Most people know AI is powerful.
But very few know how to go from:

“Here’s a sentence we want to say…”

to:

“…and here’s an animated character saying it on video.”

So in this post, we’re going to fix that.

We’ll walk through, step by step, how to use Grok AI’s Imagine tool (on a free account) to:

  • Turn any speech into an AI video
  • Create talking monsters and talking humans
  • Generate vertical and horizontal animations
  • Build a 3-scene mini-story
  • Create a UGC-style ad for a product
  • Keep everything consistent and usable for real content

We’ll also drop prompt examples so you can copy, tweak, and build your own characters and videos.

Let’s dive in.

Why Turning Speech into Video Is a Big Deal

If you make content, run a business, or handle marketing, you’re running into the same wall over and over:

  • Scripts are easy.
  • Recording decent video is hard.
  • Editing is painful.
  • Animations are “maybe someday.”

AI video flips that.

With tools like Grok Imagine, you can:

  • Use text as your starting point
  • Turn that text into images, characters, and full videos
  • Skip the whole “camera, lights, mic, studio” mess when you want to

And we’re not talking about abstract art or weird glitchy faces.

We’re talking about:

  • Pixar-style 3D characters
  • Talking creatures with emotion
  • Horizontal and vertical formats
  • Simple stories you can stitch together

All from a free Grok account.

Step 1: Getting Free Access to Grok Imagine

First thing: yes, all of this is done with free access.
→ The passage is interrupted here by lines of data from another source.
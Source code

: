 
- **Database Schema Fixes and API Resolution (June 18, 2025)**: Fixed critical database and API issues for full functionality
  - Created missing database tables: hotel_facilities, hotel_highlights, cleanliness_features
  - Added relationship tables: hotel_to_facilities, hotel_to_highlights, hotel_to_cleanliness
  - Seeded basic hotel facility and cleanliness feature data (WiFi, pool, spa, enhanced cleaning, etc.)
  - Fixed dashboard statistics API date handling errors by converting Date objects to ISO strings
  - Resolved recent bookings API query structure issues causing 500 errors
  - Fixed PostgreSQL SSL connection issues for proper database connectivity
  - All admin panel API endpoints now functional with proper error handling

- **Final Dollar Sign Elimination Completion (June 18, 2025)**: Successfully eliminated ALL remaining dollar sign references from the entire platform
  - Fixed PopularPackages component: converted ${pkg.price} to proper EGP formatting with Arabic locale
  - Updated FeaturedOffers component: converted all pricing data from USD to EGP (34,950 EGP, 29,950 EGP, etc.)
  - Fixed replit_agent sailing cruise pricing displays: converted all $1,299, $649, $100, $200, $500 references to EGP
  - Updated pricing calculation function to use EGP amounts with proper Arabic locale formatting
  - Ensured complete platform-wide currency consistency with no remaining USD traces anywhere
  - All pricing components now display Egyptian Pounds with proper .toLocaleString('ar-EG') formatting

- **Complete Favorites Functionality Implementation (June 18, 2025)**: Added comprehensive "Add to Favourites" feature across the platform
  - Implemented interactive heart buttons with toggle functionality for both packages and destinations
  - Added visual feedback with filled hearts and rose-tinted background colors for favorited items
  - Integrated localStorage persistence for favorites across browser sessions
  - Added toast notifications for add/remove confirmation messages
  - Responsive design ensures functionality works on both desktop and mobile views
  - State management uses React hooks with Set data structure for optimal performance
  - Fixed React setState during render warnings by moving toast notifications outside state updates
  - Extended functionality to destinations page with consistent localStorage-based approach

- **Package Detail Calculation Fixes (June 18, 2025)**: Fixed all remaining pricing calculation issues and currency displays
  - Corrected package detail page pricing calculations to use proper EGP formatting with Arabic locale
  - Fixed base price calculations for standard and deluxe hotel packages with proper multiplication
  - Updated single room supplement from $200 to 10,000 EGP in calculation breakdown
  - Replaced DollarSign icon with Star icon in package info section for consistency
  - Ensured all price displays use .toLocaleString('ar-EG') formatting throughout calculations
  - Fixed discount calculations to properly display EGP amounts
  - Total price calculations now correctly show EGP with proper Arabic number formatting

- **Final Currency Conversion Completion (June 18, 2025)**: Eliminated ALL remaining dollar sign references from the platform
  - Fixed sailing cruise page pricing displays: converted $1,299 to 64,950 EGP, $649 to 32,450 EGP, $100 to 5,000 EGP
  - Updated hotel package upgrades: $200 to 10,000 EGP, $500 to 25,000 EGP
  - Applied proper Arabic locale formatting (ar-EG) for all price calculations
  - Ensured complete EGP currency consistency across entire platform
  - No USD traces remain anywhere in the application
Here’s the basic workflow we use:

  1. Open the Grok AI website
  2. Log in
    • We log in with Gmail—no credit card, no paid plan.
  3. Click on “Imagine” in the top-left menu
    • This opens the visual workspace where you create:
      • Images
      • Animations
      • Short videos
  4. Browse the examples
    • You’ll see an endless gallery of:
      • AI images
      • Video loops
      • Animations
    • You can click any of them to see the exact prompt used.

We recommend spending a few minutes doing this.
It’s one of the fastest ways to train your brain on what good prompts look like.
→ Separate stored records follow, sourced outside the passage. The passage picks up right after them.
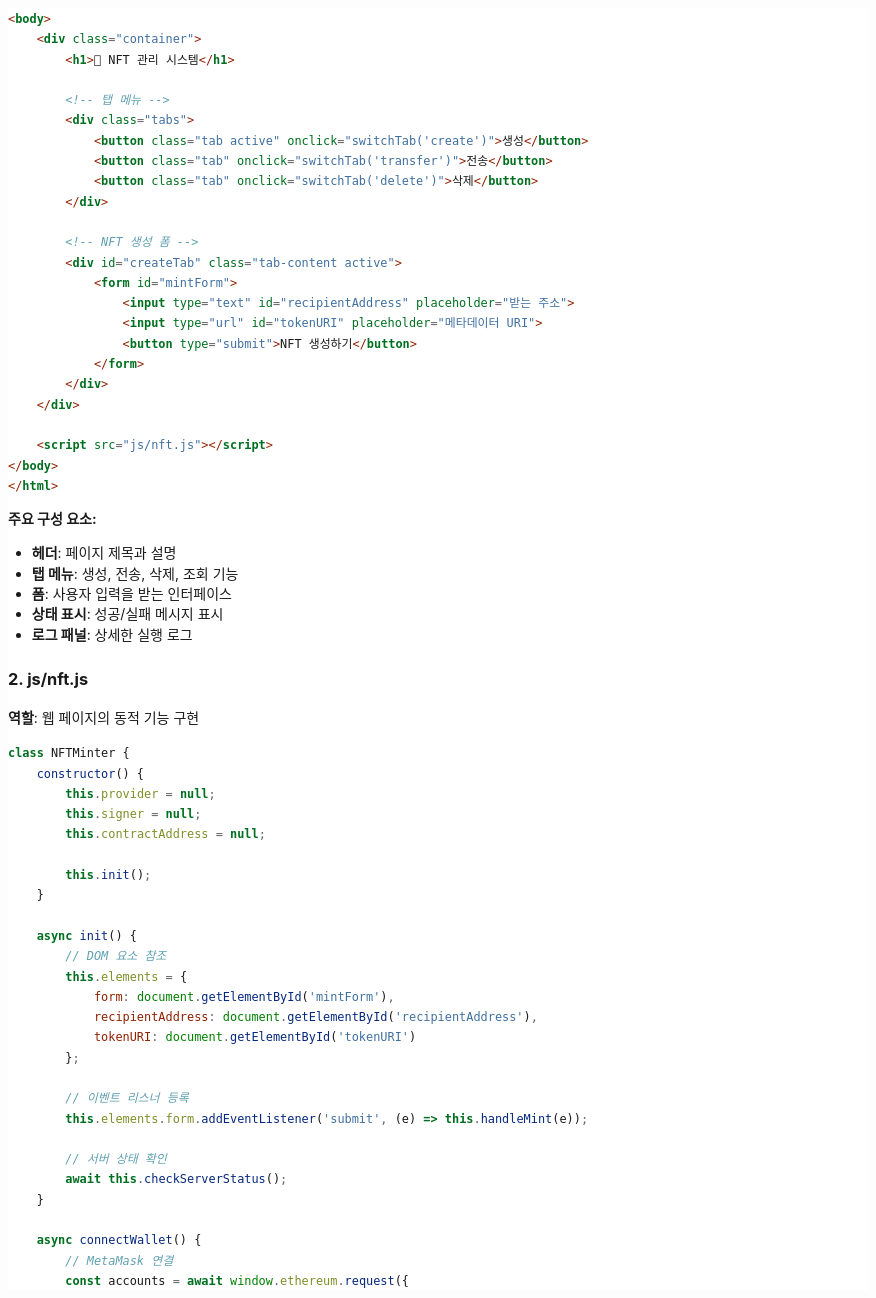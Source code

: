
 ```html
<body>
    <div class="container">
        <h1>🎨 NFT 관리 시스템</h1>
        
        <!-- 탭 메뉴 -->
        <div class="tabs">
            <button class="tab active" onclick="switchTab('create')">생성</button>
            <button class="tab" onclick="switchTab('transfer')">전송</button>
            <button class="tab" onclick="switchTab('delete')">삭제</button>
        </div>
        
        <!-- NFT 생성 폼 -->
        <div id="createTab" class="tab-content active">
            <form id="mintForm">
                <input type="text" id="recipientAddress" placeholder="받는 주소">
                <input type="url" id="tokenURI" placeholder="메타데이터 URI">
                <button type="submit">NFT 생성하기</button>
            </form>
        </div>
    </div>
    
    <script src="js/nft.js"></script>
</body>
</html>
```

**주요 구성 요소:**
- **헤더**: 페이지 제목과 설명
- **탭 메뉴**: 생성, 전송, 삭제, 조회 기능
- **폼**: 사용자 입력을 받는 인터페이스
- **상태 표시**: 성공/실패 메시지 표시
- **로그 패널**: 상세한 실행 로그

### 2. js/nft.js
**역할**: 웹 페이지의 동적 기능 구현

```javascript
class NFTMinter {
    constructor() {
        this.provider = null;
        this.signer = null;
        this.contractAddress = null;
        
        this.init();
    }
    
    async init() {
        // DOM 요소 참조
        this.elements = {
            form: document.getElementById('mintForm'),
            recipientAddress: document.getElementById('recipientAddress'),
            tokenURI: document.getElementById('tokenURI')
        };
        
        // 이벤트 리스너 등록
        this.elements.form.addEventListener('submit', (e) => this.handleMint(e));
        
        // 서버 상태 확인
        await this.checkServerStatus();
    }
    
    async connectWallet() {
        // MetaMask 연결
        const accounts = await window.ethereum.request({
```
Once you’re comfortable, you’re ready for real demos.

Step 2: From Brainrot Prompt to Cinematic Clip

We started with something deliberately chaotic: brainrot.
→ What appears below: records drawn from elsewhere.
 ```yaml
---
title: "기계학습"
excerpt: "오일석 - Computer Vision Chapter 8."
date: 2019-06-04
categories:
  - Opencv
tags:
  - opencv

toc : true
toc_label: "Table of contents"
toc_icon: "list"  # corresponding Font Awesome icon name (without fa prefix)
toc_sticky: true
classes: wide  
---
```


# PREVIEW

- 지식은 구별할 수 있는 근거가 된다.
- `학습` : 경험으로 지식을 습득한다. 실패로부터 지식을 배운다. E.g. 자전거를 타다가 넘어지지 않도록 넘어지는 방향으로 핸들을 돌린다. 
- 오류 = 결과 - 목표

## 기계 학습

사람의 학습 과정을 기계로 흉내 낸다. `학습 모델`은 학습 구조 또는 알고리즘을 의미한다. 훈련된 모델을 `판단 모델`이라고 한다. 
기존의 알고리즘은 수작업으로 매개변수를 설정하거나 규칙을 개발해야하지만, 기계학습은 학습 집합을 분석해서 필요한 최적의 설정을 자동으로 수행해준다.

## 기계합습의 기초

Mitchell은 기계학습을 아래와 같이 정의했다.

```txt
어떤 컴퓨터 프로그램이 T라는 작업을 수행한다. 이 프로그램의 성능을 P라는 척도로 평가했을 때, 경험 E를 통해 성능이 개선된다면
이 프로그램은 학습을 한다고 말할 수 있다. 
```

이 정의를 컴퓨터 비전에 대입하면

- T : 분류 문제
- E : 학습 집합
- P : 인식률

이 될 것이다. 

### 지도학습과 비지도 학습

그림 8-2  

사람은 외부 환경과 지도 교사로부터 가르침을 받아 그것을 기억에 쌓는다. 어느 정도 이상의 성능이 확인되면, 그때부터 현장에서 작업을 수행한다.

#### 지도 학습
Oxford literally picked “brainrot” as word of the year. So we turned that chaos into content.

2.1. The brainrot prompt

In Imagine, we wrote something along the lines of:

Example prompt:
“Historical figures in a chaotic brainrot meme scene, exaggerated facial expressions, bright saturated colors, over-the-top composition, cluttered background, surreal humor.”

Hit Generate.

We got exactly what we asked for:

  • Loud, chaotic visuals
  • Wild expressions
  • Meme energy everywhere

Fun to look at, but not something we’d put in a cinematic edit yet.

2.2. The two-word upgrade

Instead of starting a new chat, we stayed in the same thread and just replied:

"realistic, cinematic"

Hit enter again.

Now the results looked like:

  • Movie-style lighting
  • Sharper details
  • More natural faces
  • Scenes that felt like stills from a surreal film

2.3. Turning the image into a video

Next, we picked our favorite cinematic image and clicked:

Make video

We didn’t even write a new video prompt. We let the AI:

  • Animate expressions
  • Add subtle movement
  • Create a looping video

What we got:

  • Over-the-top facial expressions
  • Surreal environment
  • A clip that looks absurd and strangely beautiful at the same time

Key takeaway:

You don’t need perfect prompts to get started. Use a messy prompt to get something cool, then refine the style inside the same thread with small text edits like “realistic,” “cinematic,” or “Pixar 3D style.”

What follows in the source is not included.